Le calendrier des poussins par Thierry (au 09/12/2024)
24 heures Marche de Ch-Thierry 1976
26 avril 1976
Ils ont marché durant vingt-quatre heures, et pendant ce temps, nous avons dormi, nous avons mangé, nous avons regardé la
télé, nous avons lu, travaillé ou vu un film au cinéma, bavardé et fait un tas d’autres choses, qu’eux, avaient renoncé à faire.
Qui n’a eu, au cours de cette longue nuit froide, confortablement assis dans un fauteuil, enfoui douillettement dans les
draps, le matin au réveil, en savourant son café, ou debout, derrière ses rideaux en les voyant passer, une pensée pour
ces « pauvres gars » qui se déhanchaient dans le vent, semblant marcher sur des œufs, les bras comme désarticulés, lancés
dans une poursuite qui paraissait désespérément interminable.

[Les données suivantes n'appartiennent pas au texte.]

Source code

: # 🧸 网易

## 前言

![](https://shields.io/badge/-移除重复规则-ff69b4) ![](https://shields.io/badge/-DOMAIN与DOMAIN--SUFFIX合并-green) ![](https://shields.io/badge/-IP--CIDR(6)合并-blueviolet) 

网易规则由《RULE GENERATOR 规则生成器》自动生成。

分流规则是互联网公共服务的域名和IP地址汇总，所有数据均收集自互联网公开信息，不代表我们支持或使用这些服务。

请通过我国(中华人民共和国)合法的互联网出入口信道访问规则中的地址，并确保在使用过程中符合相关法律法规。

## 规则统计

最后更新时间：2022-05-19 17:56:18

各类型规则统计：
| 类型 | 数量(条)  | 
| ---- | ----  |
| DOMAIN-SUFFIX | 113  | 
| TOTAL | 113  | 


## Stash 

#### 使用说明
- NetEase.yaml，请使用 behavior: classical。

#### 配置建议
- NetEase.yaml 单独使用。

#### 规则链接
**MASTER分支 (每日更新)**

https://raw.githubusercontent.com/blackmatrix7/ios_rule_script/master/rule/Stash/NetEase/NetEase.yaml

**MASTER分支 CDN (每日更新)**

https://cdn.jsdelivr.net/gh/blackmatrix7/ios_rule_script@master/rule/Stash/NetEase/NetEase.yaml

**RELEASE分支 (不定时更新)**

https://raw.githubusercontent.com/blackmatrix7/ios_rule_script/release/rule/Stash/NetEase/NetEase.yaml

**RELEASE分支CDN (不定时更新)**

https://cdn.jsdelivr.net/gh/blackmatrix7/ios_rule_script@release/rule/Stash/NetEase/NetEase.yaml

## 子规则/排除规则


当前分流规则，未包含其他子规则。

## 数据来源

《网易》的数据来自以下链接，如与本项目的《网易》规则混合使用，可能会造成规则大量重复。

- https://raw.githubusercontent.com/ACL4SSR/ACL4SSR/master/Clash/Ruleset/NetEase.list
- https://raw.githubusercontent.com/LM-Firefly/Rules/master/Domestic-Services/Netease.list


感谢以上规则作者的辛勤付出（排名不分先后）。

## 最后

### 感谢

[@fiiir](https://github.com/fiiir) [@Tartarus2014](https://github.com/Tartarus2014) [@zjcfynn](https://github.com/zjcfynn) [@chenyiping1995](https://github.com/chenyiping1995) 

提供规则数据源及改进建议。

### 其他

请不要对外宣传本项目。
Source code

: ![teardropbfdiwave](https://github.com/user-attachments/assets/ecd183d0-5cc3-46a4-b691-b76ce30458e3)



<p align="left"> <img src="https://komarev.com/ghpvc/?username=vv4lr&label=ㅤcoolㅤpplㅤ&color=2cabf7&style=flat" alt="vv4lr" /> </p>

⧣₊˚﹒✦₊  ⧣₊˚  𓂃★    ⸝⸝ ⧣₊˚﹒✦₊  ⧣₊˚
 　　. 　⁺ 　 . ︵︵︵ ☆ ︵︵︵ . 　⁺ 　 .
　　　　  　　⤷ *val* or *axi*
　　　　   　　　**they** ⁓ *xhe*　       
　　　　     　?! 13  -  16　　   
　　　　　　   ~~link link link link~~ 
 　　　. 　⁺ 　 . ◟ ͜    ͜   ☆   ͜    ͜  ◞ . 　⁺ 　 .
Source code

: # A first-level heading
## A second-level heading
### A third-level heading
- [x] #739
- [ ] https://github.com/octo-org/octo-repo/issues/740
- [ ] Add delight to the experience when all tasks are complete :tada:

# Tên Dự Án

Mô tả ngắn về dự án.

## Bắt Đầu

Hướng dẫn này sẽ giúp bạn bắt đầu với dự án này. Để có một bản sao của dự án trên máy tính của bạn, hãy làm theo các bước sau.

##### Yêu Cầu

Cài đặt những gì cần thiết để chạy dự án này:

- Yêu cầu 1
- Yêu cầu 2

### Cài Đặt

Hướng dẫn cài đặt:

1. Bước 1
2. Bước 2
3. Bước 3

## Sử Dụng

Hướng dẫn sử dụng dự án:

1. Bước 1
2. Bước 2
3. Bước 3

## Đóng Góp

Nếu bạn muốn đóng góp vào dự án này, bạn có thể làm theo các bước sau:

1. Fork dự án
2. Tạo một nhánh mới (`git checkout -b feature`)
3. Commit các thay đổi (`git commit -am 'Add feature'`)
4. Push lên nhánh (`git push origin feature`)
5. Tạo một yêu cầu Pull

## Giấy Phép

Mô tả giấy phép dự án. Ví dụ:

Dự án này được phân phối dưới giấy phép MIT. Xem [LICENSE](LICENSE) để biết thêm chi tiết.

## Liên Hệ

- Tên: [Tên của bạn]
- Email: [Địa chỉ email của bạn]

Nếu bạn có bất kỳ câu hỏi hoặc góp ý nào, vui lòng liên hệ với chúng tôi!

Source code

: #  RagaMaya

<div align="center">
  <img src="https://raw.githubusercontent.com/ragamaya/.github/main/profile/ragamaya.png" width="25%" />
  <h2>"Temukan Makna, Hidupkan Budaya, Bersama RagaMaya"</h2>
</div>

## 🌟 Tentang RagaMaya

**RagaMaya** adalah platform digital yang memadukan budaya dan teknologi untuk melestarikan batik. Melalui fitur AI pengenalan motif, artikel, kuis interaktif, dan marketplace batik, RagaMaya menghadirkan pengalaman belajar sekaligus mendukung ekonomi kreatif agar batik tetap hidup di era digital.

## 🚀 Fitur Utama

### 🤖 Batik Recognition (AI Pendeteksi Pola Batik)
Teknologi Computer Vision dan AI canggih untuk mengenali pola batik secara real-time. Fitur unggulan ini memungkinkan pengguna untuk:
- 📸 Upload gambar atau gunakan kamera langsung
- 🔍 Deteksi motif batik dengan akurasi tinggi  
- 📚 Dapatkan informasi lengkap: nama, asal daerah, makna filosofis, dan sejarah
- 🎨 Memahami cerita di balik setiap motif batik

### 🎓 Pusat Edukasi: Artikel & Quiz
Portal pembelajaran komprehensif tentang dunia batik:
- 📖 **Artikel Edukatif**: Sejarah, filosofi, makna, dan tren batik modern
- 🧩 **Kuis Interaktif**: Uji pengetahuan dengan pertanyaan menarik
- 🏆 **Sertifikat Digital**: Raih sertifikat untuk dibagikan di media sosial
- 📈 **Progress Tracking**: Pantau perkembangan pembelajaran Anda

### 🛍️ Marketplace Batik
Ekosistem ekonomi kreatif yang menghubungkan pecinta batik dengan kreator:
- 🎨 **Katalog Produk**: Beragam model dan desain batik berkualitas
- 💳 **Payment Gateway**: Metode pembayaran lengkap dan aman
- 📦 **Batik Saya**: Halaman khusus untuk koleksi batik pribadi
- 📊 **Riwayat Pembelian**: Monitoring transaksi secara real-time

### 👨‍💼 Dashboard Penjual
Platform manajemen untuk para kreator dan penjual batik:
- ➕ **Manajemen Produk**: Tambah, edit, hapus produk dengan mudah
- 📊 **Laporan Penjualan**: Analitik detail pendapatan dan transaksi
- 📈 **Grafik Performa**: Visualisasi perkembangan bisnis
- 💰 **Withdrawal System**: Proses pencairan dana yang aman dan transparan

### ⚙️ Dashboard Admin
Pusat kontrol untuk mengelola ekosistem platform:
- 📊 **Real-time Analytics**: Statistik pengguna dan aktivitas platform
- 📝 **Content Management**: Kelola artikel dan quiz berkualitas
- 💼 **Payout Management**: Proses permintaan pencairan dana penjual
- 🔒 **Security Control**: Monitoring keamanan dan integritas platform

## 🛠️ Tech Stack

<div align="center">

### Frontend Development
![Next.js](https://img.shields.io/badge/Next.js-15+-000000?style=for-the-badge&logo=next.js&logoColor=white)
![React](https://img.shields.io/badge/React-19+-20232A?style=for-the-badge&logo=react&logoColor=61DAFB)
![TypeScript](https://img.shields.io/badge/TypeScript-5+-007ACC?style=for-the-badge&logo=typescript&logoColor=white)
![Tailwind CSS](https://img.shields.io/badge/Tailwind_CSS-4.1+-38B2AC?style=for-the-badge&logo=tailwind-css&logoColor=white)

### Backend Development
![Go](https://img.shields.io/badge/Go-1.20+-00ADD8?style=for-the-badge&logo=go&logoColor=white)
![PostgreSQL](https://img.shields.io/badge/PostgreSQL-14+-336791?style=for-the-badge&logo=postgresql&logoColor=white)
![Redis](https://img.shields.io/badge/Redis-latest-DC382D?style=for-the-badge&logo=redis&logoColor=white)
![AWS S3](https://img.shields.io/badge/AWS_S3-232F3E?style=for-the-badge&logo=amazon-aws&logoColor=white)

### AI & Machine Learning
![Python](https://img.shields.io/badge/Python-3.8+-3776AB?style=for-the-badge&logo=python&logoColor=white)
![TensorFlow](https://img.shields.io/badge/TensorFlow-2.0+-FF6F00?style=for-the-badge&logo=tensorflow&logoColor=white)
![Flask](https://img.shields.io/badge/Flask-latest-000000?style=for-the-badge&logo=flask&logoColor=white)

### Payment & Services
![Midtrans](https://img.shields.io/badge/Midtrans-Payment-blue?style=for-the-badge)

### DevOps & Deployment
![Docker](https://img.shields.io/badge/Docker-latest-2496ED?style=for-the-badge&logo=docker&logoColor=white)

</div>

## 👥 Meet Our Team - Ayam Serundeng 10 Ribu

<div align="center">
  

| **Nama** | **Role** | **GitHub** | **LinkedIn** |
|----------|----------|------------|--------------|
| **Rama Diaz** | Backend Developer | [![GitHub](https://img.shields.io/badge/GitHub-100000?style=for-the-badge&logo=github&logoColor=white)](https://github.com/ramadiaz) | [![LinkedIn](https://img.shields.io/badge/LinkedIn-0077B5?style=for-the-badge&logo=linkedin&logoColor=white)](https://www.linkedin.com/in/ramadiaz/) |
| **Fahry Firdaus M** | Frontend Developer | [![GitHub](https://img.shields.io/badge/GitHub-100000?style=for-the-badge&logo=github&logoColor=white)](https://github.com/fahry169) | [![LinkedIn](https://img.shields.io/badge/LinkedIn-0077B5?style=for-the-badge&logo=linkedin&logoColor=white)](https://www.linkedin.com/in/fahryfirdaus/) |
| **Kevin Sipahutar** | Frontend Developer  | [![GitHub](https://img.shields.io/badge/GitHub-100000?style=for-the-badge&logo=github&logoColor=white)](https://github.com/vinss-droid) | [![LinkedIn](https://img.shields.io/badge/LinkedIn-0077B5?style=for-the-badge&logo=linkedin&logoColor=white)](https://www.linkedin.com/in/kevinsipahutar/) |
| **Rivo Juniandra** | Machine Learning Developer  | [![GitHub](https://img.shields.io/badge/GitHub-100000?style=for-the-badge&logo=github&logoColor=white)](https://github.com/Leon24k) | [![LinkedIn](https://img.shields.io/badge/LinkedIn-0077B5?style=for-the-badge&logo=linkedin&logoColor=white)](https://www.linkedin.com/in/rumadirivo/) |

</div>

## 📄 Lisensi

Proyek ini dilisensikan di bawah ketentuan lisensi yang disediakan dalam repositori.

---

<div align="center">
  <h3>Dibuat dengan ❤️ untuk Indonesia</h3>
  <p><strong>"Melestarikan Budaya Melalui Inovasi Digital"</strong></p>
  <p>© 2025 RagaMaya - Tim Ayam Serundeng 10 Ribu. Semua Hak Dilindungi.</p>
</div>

Pourtant eux, croysz-le bien, n’étaient pas à plaindre. Ils participaient volontairement, a une épreuve sportive, dure
certes, surtout en raison du temps particulièrement défavorable, mais dont la difficulté correspond tout à fait à leur
tempérament de lutteur. Marcheraient-ils dans des conditions aussi rebutantes, tenaillés par la douleur, s’ils n’étaient
des hommes courageux, plus préoccupés de vaincre leurs souffrances, de triompher d’eux mêmes, que de gagner des places
et de bien terminer. D’ailleurs, il n’y a qu’un premier, et la plupart ne prétendent pas à la victoire.
L’une des satisfactions des concurrents, des organisateurs locaux surtout, aura été de voir que le public
castelthéodoricien a témoigné de l’intérêt à cette compétition, comme il en était, dans les années cinquante,
quand le club « marchait » si bien.
Ça me rajeunit de vingt ans, nous disait avec émotion, sur la ligne de départ, Raymond Brochot, qui fut un des
animateurs de cette section du CSCT, quand les frères Mayeur en étaient les vedettes, et qu’Elie Bourgeois commençait à faire un peu parler de lui.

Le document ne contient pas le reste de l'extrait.